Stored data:

────────────────

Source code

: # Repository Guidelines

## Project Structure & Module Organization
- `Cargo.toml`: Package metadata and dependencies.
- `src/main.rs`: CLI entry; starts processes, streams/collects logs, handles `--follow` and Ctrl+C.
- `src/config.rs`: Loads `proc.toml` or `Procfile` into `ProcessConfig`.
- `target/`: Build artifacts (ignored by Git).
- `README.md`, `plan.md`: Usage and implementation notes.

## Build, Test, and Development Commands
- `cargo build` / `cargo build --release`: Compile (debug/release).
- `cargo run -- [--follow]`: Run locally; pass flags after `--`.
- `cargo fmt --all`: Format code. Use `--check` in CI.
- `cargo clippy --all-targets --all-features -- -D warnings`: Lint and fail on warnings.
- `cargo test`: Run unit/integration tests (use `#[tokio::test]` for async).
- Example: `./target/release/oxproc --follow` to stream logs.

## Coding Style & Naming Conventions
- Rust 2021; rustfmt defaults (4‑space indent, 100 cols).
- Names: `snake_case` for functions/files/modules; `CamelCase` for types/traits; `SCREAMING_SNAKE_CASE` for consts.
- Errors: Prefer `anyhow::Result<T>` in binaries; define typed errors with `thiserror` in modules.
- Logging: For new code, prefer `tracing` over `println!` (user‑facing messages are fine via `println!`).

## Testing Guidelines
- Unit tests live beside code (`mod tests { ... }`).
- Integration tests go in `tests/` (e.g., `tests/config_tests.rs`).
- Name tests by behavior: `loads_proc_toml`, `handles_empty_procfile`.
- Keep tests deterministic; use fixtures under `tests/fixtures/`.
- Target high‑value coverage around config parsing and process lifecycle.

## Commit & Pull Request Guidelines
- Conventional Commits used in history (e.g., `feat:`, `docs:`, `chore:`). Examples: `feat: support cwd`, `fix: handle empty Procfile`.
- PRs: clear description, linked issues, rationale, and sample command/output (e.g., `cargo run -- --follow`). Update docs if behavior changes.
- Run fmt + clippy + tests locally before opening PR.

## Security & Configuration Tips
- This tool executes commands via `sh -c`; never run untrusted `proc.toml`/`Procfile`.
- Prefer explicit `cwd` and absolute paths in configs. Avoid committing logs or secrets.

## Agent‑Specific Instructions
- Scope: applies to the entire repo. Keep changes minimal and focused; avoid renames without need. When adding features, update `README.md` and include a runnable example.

────────────────

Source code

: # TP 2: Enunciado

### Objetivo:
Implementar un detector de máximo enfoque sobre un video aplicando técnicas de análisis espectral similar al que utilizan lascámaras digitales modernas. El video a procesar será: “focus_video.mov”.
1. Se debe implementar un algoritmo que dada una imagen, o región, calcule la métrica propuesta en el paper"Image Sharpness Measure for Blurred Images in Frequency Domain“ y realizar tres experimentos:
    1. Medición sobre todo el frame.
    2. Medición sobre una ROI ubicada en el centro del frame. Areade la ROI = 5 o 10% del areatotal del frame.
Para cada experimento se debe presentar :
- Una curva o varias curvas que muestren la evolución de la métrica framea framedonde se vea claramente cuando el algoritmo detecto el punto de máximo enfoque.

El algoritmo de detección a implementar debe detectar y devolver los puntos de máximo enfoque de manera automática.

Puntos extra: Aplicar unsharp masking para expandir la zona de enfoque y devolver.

────────────────

■ What you need to do ■
Out of the data above, set down the lines from the one with "El algoritmo de detección" to the one with "Puntos extra: Aplicar", both included, exactly as written and with no additions.

■ Reply ■
El algoritmo de detección a implementar debe detectar y devolver los puntos de máximo enfoque de manera automática.

Puntos extra: Aplicar unsharp masking para expandir la zona de enfoque y devolver.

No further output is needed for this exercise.